Building frustration (on Oracle Linux, solved)
Raffaello Giulietti
raffaello.giulietti at supsi.ch
Sun Dec 27 22:03:00 UTC 2015
On 2015-12-27 20:30, Doug Simon wrote:
>
>> On 27 Dec 2015, at 15:52, Raffaello Giulietti <raffaello.giulietti at supsi.ch> wrote:
>>
>> On 2015-12-27 12:48, Doug Simon wrote:
>>>>>> I dislike Ubuntu for other reasons not related to Truffle/Graal.
>>>>>> However, I have to admit that, at least for the purpose of building
>>>>>> Truffle/Graal and for working on it, it was much smoother an experience
>>>>>> than with CentOS, Fedora and Oracle Linux, all of them I tried before.
>>>>>> Hence, I think I’ll stick with it.
>>>>>
>>>>> Strange, I would not expect much differences with those distributions either.

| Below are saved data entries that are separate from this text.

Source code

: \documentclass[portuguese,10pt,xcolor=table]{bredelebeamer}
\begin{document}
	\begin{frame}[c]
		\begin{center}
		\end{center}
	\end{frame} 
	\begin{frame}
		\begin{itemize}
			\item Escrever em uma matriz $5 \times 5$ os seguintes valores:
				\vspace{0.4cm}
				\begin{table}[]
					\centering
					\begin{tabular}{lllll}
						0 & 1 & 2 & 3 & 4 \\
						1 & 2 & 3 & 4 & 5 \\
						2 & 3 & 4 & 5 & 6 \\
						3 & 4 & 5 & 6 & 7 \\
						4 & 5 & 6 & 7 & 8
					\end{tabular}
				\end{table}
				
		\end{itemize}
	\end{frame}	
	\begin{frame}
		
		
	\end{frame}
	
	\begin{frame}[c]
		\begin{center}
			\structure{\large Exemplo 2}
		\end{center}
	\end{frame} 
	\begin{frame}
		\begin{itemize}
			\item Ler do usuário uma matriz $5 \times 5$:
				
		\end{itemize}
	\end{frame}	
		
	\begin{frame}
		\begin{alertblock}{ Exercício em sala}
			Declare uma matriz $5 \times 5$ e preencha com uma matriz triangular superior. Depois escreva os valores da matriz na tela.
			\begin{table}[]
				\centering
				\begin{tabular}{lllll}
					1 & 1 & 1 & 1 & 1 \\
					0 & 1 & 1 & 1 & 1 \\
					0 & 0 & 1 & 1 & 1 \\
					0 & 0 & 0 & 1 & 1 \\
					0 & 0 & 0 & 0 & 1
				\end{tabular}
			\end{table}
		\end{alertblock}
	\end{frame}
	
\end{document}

>>>>> Not sure what the counter part of build-essentials is, but it shouldn’t be much more than a C/C++ tool chain, and some development headers (see http://packages.ubuntu.com/trusty/build-essential).
>>>>>
>>>>> I was under the impression that some of us use Oracle Linux to work on Graal. Perhaps we could extend the instructions for those distributions. Do you remember any of the specific issues you ran into?
>>>>>
>>>>
>>>> Since I don't remember the details, I would have to retry the
>>>> installation. I run my Linux systems as VirtualBox images, so that
>>>> should be possible with little investment in time starting from scratch,
>>>> i.e., by first installing the OS (for what it costs, VirtualBox is
>>>> really a great product). No promises, however...
>>>>
>>
>> As *not* promised, I retried a build of Truffle/Graal on a freshly
>> installed Oracle Linux 7.2. For the installation I chose the "Server
>> with GUI" software selection with the "Development Tools" among other
>> packages. Immediately after installation, I updated everything proposed
>> by the "Software Update" system tool.
>>
>> I then proceeded by installing the ant, hg and Oracle JDK 8 packages.
>>
>> While following the instructions at
>> https://wiki.openjdk.java.net/display/Graal/Instructions, the build
>> stops with the following messages:
>>
>> --------
>> Linking vm...
>> /usr/bin/ld: cannot find -lstdc++
>>
>> collect2: error: ld returned 1 exit status
>>
>> /usr/bin/chcon: cannot access ‘libjvm.so’: No such file or directory
>>
>> ERROR: Cannot chcon libjvm.so
>> /usr/bin/objcopy: 'libjvm.so': No such file
>> --------
>>
>> Of course, some version of libstdc++.so.* exists in /usr/lib64 but there
>> is no unqualified libstdc++.so link. I'm not sure if this is needed, if
>> it has been forgotten, if it depends on some configuration that I miss.
>>
>> Even after creating a libstdc++.so -> libstdc++.so.6 link in /usr/lib64,
>> the above error message still persists. Afaik, this folder needs not to
>> appear on LD_LIBRARY_PATH (which I didn't care to set in the first
>> place, since it's not needed on Ubuntu).
>>
>> I hope I'm such an idiot to have forgotten something trivial.
>
> No, you’re absolutely not. I ran into the same issue recently when I obtained a VM running "Oracle Linux 7 u1”. The problem is that the HotSpot build system wants to statically link in the stdc++ library and (in my case at least), there is no static version of libstdc++. That is, there is no libstdc++*.a files next to the libstdc++.so* files. My solution was to patch the relevant HotSpot make file to enable dynamic linking of the C++ library:
>
After your note about the static version of the library, I found the
right and "official" package at
http://public-yum.oracle.com/repo/OracleLinux/OL7/optional/latest/x86_64/index.html
I just downloaded
http://public-yum.oracle.com/repo/OracleLinux/OL7/optional/latest/x86_64/getPackage/libstdc++-static-4.8.5-4.el7.x86_64.rpm
on the hard-drive and installed it from there. My yum cannot find it in
the standard repositories but I didn't reconfigure them.
After this, the build proceeds successfully.
I think this solution is cleaner than a patch in the makefile. Maybe it
is something worth documenting somewhere.